NEW YORK — Allegations that Walmart Stores Inc. covered up the findings of an internal probe that proved its Mexican subsidiary bribed officials in that country could have huge implications for the world’s biggest retailer and its executives.

The alleged bribery scheme was revealed by The New York Times, which reported that Walmart failed to notify law enforcement after the company’s investigators found evidence of millions of dollars in bribes given to Mexican officials in exchange for getting building permits faster and other favors to help it aggressively expand in the region.

Democratic U.S. Reps. Elijah Cummings and Henry Waxman said Monday that they were launching an investigation into the matter, and they sent a letter to CEO Mike Duke asking for a meeting. And The Washington Post reported late Monday that the U.S. Department of Justice has been conducting a criminal probe of the allegations since December, citing people familiar with the matter.

If Walmart is found to have violated the Foreign Corrupt Practices Act, which forbids paying bribes to foreign officials, the company could face fines of hundreds of millions of dollars. Top Walmart executives could lose their jobs – or worse, go to jail.
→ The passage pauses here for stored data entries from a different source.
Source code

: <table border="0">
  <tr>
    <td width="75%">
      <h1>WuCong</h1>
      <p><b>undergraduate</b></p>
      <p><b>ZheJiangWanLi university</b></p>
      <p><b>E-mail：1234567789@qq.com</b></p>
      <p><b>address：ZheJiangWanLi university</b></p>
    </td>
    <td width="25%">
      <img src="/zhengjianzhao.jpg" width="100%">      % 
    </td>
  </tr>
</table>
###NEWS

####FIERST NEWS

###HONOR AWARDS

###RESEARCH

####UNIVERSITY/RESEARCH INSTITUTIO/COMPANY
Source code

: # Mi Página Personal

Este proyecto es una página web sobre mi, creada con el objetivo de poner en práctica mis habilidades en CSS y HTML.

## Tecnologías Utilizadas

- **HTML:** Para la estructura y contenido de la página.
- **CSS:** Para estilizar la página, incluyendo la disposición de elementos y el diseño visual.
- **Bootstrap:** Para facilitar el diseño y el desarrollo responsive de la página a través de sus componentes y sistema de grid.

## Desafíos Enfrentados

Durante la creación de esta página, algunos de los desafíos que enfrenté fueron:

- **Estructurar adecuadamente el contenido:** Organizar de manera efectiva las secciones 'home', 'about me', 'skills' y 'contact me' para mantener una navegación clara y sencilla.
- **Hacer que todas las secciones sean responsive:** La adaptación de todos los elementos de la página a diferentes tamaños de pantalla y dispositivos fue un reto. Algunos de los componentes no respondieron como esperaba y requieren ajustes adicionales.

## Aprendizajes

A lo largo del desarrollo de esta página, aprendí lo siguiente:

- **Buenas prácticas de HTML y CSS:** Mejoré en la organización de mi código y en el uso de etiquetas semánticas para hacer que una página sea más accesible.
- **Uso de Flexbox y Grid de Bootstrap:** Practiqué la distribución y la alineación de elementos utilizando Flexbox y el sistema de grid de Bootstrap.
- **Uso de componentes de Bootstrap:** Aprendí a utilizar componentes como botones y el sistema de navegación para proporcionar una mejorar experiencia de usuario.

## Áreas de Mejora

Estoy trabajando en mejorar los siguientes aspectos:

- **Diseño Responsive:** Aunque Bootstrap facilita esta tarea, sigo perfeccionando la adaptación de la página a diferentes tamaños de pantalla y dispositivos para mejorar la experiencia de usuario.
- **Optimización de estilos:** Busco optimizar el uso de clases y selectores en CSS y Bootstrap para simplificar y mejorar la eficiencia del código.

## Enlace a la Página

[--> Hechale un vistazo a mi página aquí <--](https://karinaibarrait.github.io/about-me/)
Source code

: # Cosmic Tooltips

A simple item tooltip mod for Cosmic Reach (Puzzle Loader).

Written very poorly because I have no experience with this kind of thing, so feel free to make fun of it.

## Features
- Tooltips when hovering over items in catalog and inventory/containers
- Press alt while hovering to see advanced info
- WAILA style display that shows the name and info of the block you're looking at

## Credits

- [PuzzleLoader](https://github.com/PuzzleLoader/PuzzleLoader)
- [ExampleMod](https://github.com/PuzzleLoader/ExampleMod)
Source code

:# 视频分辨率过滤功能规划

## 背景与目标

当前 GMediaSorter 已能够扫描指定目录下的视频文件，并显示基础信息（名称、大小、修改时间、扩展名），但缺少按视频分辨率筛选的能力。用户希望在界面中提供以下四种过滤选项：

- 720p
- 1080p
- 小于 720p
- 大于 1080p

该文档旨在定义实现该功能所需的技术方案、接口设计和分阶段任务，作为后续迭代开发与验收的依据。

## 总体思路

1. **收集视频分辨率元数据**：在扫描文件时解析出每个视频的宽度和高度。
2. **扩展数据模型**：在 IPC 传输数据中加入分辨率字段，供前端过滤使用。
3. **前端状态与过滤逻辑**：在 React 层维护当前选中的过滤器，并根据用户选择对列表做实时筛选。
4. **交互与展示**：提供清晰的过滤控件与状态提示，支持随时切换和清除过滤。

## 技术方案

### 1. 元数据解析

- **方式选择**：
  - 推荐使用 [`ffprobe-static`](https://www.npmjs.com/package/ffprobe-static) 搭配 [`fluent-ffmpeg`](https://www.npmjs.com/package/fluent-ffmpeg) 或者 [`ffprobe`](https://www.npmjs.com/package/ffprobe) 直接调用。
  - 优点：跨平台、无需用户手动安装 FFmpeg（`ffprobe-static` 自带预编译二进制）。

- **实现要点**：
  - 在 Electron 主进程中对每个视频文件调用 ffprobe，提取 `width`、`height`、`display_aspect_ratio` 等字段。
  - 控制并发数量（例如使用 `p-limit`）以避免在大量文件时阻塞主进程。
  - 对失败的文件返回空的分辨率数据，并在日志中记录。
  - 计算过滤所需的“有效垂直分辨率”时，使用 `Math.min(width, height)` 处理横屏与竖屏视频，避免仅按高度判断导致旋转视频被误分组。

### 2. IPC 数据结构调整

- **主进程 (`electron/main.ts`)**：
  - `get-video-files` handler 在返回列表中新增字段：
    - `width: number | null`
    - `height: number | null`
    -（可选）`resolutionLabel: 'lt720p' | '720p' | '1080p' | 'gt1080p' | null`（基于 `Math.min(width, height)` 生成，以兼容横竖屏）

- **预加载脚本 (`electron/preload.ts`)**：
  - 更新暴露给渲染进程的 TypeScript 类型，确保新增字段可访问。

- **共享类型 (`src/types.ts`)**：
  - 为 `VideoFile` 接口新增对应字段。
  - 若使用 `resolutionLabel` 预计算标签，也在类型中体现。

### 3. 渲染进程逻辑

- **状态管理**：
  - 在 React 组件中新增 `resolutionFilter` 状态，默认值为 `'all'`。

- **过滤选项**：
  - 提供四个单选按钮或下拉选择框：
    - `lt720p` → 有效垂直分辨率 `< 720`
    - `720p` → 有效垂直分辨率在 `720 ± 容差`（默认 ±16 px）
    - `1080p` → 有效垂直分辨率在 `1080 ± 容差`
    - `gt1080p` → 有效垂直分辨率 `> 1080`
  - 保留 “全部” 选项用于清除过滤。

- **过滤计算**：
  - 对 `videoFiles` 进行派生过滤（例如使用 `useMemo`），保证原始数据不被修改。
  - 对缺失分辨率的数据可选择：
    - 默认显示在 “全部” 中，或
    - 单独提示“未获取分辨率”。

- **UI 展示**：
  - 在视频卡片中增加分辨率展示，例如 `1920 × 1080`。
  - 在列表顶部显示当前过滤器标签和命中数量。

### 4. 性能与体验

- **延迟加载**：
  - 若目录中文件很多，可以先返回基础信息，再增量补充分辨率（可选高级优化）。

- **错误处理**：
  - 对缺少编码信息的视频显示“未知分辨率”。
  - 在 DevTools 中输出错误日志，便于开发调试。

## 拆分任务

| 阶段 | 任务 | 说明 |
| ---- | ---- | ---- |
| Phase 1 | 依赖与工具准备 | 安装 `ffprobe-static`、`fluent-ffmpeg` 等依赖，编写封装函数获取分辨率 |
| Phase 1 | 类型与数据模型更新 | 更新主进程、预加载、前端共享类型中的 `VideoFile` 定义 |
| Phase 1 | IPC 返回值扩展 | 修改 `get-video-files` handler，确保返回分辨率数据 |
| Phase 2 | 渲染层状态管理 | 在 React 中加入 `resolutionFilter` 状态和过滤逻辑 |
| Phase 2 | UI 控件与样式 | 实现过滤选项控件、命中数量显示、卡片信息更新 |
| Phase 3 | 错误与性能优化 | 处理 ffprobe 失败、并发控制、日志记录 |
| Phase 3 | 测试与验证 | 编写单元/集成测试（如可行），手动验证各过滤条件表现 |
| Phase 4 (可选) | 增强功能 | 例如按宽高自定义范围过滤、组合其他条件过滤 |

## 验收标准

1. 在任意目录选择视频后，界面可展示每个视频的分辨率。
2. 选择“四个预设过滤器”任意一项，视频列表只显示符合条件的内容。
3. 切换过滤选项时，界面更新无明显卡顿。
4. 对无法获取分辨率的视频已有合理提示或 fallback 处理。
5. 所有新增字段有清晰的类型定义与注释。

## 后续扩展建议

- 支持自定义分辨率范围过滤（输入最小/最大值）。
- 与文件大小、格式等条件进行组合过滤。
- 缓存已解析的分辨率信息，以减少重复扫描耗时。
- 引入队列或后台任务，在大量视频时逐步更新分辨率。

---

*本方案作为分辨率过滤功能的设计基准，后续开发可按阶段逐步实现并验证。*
And the retailer could suffer a public relations nightmare if a lengthy investigation ensues.

“Unlike prior bad PR stories in recent years, this will be a material distraction for Walmart on multiple fronts,” said Charles Grom, a retail analyst at Deutsche Bank.

The Times reported Saturday that a former company executive in 2005 told Walmart top brass about a bribery campaign that was used to help the retailer expand in Mexico. The paper said Walmart officials launched an investigation into its Walmart de Mexico subsidiary, but shut down the probe despite a report by its lead investigator that Mexican and U.S. laws likely were violated.

Walmart de Mexico is Walmart’s largest subsidiary, and one out of every five Walmart stores is in Mexico.